** Material provided follows **

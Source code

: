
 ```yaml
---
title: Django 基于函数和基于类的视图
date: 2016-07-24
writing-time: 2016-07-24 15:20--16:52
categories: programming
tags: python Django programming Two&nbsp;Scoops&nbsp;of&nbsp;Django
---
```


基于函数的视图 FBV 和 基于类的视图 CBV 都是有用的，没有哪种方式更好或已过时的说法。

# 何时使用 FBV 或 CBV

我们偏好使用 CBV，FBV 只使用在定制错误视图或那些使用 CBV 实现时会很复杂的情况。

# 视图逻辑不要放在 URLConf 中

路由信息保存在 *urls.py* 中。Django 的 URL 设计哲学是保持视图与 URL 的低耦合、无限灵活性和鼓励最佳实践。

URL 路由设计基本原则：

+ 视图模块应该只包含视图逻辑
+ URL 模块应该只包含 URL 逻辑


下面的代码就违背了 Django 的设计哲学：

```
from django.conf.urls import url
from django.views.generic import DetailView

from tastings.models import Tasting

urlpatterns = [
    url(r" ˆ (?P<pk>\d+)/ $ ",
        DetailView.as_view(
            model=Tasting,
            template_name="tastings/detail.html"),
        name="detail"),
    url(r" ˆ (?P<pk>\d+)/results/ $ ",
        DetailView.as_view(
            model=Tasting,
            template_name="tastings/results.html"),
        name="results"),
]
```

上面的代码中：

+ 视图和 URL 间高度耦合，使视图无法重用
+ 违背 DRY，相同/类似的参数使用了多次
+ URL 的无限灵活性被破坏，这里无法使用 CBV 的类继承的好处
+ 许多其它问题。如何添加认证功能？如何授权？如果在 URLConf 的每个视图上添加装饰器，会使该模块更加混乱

** End of Material provided **

* [Exercise requirements]
Each line from the one with "我们偏好使用 CBV，FBV 只使用在定制错误视图或那些使用" to the end of the material should be duplicated exactly, and no other line.

* [Written reply]
我们偏好使用 CBV，FBV 只使用在定制错误视图或那些使用 CBV 实现时会很复杂的情况。

# 视图逻辑不要放在 URLConf 中

路由信息保存在 *urls.py* 中。Django 的 URL 设计哲学是保持视图与 URL 的低耦合、无限灵活性和鼓励最佳实践。

URL 路由设计基本原则：

+ 视图模块应该只包含视图逻辑
+ URL 模块应该只包含 URL 逻辑


下面的代码就违背了 Django 的设计哲学：

```
from django.conf.urls import url
from django.views.generic import DetailView

from tastings.models import Tasting

urlpatterns = [
    url(r" ˆ (?P<pk>\d+)/ $ ",
        DetailView.as_view(
            model=Tasting,
            template_name="tastings/detail.html"),
        name="detail"),
    url(r" ˆ (?P<pk>\d+)/results/ $ ",
        DetailView.as_view(
            model=Tasting,
            template_name="tastings/results.html"),
        name="results"),
]
```

上面的代码中：

+ 视图和 URL 间高度耦合，使视图无法重用
+ 违背 DRY，相同/类似的参数使用了多次
+ URL 的无限灵活性被破坏，这里无法使用 CBV 的类继承的好处
+ 许多其它问题。如何添加认证功能？如何授权？如果在 URLConf 的每个视图上添加装饰器，会使该模块更加混乱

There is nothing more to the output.